What Are The Secrets To The Success Of Dallas’ Hottest New Dessert Spot? Sleight Of Hand And Stealing Photos Of Other Shops’ Creations.

It was a quick turn of events: The folks behind the wildly popular, line-out-the-door-and-down-the-street Deep Ellum Thai ice cream roll shop Chills360 opened — and then hastily re-concepted — their long-proposed cookie dough-based dessert concept next door.

The new plan? Ditching the cookie dough idea in favor of an all-encompassing, unicorn-themed dessert one. It was a notion confirmed by the upstart entities’ own Instagram account on December 11 in a post that announced “Unicorns are real.”

That post’s accompanying image — a cupcake with a decorative, cherub-like unicorn perched on top — was watermarked with the Magical Dessert Bar logo. But here’s the thing about that post: Despite the caption’s proclamation, it turns out the image was not real — well, not a real creation from Magical Dessert Bar, anyway.

The photo is neither an original Magic Dessert Bar image nor a likeness of any product available at the shop. This is an ongoing issue, too: Search Pinterest for “Unicorn Hot Chocolate” and you’ll see that the shop’s November 19 Instagram photo about a hot chocolate offering — along with various other images posted to its Instagram and Facebook accounts — are actually someone else’s work. A quick Google image search reveals the pièce de résistance: The image used to promote the shop’s Unicorn Vanilla Shake is actually an image from an article called “100 Crazy Milkshakes We’re Drooling Over” from Taste of Home magazine that the shop has simply recreated IRL.

Granted, Magical Dessert Bar isn’t the first local restaurant to behave badly on social media. Early posts on Toasted Coffee + Kitchen’s Instagram account were of stock images of avocado toasts that looked nothing like the thick, house-made varieties the East Dallas coffee shop has since become known for. But soon as any ethical concerns about Toasted’s photo usage was brought to the company’s attention, it admitted its mistake and took the offending photos down.

That hasn’t yet been the case with Dallas’ unicorn-based dessert concept, which promotes itself as the “first unicorn dessert bar in the U.S.” and which has opened to so much fanfare that the company is already opening a second outpost for its treats down in Houston. Despite a large number of comments under the shop’s more egregiously fake Instagram posts that blast the company for not selling items that look anything like the photos in question, the stolen images remain shared on the shop’s social channels.

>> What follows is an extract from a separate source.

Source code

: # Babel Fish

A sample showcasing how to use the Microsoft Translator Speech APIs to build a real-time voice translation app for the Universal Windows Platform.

Of course, as we’ve seen in other local instances involving egregious ethical violations on social media, it should be said that a large majority of people simply do not care about these charges. More than 2,000 people reportedly attended Magical Dessert Bar’s December 21 grand opening, happily waiting in long lines just to walk into a store where cupcakes are not baked, but simply decorated.

Yes, that’s the other thing about this place: During a recent visit to the shop, racks of elsewhere-purchased treats could be seen in the open-air prep area behind the service counter, sitting in the boxes they came in and awaiting eventual decoration so that they could match the shop’s theme.

For anyone older than than this shop’s preteen-and-younger target audience (read: the parents who drag their kids there), sights like these immediately kill any sense of purported magical ambiance at the shop — or, well, whatever sense of that can possibly remain after one is asked to shell out $16 (including tax) for a basic-ass (and, it’s worth noting, booze-less) milkshake.

Add that disappointment to the spot’s obviously unethical social media postings, and it becomes abundantly clear: Magical Dessert Bar’s appeal is more illusion than anything else. And the trick to its success is, well, just that — a trick.

Sorry to be the bearer of bad news here, but unicorns — in Deep Ellum or elsewhere — just aren’t real.